* Stored data entries *
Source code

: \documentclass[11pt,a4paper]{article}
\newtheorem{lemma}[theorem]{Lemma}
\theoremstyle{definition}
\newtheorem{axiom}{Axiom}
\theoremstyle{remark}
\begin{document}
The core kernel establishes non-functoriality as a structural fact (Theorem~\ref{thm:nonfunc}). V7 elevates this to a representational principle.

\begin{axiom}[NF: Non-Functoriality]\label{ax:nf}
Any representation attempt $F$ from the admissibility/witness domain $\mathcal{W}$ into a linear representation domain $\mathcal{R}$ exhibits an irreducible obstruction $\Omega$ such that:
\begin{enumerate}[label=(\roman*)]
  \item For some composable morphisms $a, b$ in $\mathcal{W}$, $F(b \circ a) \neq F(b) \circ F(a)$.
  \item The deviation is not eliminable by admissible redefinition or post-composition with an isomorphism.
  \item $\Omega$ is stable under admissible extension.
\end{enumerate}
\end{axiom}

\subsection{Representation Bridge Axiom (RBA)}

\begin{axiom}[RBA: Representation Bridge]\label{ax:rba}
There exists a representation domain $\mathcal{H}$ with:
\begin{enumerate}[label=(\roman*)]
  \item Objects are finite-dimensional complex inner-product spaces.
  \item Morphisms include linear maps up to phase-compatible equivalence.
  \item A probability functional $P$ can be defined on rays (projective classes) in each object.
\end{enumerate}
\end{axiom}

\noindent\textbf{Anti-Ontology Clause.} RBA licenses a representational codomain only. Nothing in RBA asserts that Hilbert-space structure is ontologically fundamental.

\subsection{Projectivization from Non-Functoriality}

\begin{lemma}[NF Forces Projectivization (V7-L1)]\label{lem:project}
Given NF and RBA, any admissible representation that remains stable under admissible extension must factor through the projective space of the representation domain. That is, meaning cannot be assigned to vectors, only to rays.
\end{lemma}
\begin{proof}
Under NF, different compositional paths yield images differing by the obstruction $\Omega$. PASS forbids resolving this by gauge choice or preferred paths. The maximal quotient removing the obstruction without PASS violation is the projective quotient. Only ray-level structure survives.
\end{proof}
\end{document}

* INSTRUCTIONS FOR THE TASK *
How many lines of these entries contain the string "newtheorem"? Reply with the number alone.

* SOLUTION *
2